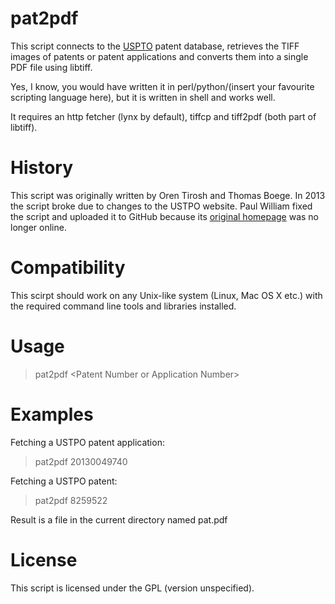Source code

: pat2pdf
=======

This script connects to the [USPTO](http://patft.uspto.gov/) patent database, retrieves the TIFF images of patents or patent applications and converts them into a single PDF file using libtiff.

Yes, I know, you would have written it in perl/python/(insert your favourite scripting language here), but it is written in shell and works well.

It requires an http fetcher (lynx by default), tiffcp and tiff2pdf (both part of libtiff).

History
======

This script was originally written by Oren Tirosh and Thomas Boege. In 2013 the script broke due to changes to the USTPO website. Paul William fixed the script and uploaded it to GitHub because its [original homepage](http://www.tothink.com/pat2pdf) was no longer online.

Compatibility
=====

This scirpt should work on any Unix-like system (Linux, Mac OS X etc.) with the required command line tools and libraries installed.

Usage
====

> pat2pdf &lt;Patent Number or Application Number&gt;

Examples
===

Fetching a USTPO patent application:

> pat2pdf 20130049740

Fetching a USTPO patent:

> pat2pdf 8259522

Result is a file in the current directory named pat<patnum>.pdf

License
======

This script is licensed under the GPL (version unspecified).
^^^^^^^^
**Exercise prompt**
Once the pictures are removed, reproduce the remaining entries above exactly.

**Expected answer**
Source code

: pat2pdf
=======

This script connects to the [USPTO](http://patft.uspto.gov/) patent database, retrieves the TIFF images of patents or patent applications and converts them into a single PDF file using libtiff.

Yes, I know, you would have written it in perl/python/(insert your favourite scripting language here), but it is written in shell and works well.

It requires an http fetcher (lynx by default), tiffcp and tiff2pdf (both part of libtiff).

History
======

This script was originally written by Oren Tirosh and Thomas Boege. In 2013 the script broke due to changes to the USTPO website. Paul William fixed the script and uploaded it to GitHub because its [original homepage](http://www.tothink.com/pat2pdf) was no longer online.

Compatibility
=====

This scirpt should work on any Unix-like system (Linux, Mac OS X etc.) with the required command line tools and libraries installed.

Usage
====

> pat2pdf &lt;Patent Number or Application Number&gt;

Examples
===

Fetching a USTPO patent application:

> pat2pdf 20130049740

Fetching a USTPO patent:

> pat2pdf 8259522

Result is a file in the current directory named pat<patnum>.pdf

License
======

This script is licensed under the GPL (version unspecified).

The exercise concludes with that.